Personnel : Un manque accru
Juin 2023, c’est la première fois que les « Court Officers », à travers la Court Officers’ Association, disent « haut et fort » qu’ils sont des délaissés et que leur requête pour le recrutement du personnel est restée dans le tiroir. Les plus affectés de cette situation sont les cours de district. Ce problème, malheureusement, date depuis cinq ans et impacte sur leur travail, alors qu’ils jouent un rôle important dans le système d’administration du judiciaire.

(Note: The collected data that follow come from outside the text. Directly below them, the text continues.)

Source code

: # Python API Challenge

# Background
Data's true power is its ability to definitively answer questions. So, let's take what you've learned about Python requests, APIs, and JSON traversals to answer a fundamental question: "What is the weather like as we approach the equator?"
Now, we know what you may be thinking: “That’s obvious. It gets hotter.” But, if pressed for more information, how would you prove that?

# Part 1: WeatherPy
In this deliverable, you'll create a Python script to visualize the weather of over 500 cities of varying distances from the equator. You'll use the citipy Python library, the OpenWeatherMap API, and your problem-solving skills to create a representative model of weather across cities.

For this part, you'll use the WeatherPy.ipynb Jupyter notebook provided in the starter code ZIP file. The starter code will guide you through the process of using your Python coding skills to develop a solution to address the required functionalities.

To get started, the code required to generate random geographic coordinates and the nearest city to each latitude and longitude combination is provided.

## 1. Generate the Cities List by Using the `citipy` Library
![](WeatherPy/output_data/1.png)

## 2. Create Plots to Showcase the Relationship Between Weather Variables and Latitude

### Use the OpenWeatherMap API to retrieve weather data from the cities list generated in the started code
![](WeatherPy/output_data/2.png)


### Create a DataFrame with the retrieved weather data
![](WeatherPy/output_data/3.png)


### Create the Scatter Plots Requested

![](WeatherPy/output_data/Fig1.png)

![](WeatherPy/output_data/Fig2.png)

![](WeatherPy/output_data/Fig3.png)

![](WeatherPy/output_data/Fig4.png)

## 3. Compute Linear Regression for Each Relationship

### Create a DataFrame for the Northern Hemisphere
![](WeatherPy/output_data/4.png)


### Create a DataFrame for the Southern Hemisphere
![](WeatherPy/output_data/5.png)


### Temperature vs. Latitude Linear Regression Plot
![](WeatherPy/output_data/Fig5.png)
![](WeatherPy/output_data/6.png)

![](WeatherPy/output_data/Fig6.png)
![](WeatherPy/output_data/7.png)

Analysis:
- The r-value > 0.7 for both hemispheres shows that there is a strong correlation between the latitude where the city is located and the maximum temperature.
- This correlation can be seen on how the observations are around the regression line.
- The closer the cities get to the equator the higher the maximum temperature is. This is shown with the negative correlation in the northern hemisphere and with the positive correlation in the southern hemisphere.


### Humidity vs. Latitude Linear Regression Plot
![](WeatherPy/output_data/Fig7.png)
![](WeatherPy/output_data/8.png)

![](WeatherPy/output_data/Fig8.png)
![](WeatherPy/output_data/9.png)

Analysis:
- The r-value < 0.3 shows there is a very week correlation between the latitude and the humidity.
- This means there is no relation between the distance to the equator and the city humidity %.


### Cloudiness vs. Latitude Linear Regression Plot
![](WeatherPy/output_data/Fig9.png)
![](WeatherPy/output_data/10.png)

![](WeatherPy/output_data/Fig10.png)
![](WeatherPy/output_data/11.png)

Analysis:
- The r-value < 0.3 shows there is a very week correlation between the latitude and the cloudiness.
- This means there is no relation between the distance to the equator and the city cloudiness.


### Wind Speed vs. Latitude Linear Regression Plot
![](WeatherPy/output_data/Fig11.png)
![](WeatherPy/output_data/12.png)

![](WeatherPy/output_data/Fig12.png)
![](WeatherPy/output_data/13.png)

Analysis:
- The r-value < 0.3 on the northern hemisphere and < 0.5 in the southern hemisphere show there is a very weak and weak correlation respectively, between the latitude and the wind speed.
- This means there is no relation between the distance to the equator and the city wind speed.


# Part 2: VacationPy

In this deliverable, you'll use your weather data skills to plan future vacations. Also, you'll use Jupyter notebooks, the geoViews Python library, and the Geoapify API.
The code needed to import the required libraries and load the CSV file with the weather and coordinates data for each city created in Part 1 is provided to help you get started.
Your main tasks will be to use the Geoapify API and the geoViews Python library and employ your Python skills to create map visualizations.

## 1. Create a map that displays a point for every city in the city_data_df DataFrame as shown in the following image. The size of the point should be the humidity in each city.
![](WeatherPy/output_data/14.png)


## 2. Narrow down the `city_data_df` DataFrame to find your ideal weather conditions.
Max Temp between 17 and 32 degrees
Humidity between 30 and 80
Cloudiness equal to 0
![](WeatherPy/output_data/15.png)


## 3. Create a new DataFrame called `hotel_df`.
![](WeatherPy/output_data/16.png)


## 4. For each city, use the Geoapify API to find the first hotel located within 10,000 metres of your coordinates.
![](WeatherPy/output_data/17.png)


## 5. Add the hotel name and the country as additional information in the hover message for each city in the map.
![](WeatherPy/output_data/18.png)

Annonce pour des recrutements de personnel
Avril 2023, une annonce avait été faite par la Public Services Commission (PSC) pour recruter du personnel au sein du judiciaire. De plus, la Court Officers’ Association avait fait des représentations, le 13 mars 2023, pour le Pre Budget Consultation and Proposal au « management ». Le 6 juin 2023, l’association avait envoyé une missive à la Master and Registrar de la Cour suprême, Wendy Rengan, pour évoquer ses doléances. Lettre qui avait été aussi expédiée au président de la State and others Employees Federation, Radhakrisna Sadien, et au secrétaire du Public Service, Administrative and Institutional Reforms, Koosiram Conhye.
Vingt-quatre recrus
Le 16 octobre 2023, dix-neuf personnes ont été recrutées. Elles ont été postées dans diverses instances judiciaires. Le 29 novembre 2023, cinq autres personnes ont été embauchées. Sauf que le nombre est jugé insuffisant. Certaines des instances n'ont même pas obtenu de candidats. Lors du Budget 2023/2024, un fonds avait été mis en place pour le recrutement de trente-trois candidats au poste de Court Officer.
Ce qui est proposé…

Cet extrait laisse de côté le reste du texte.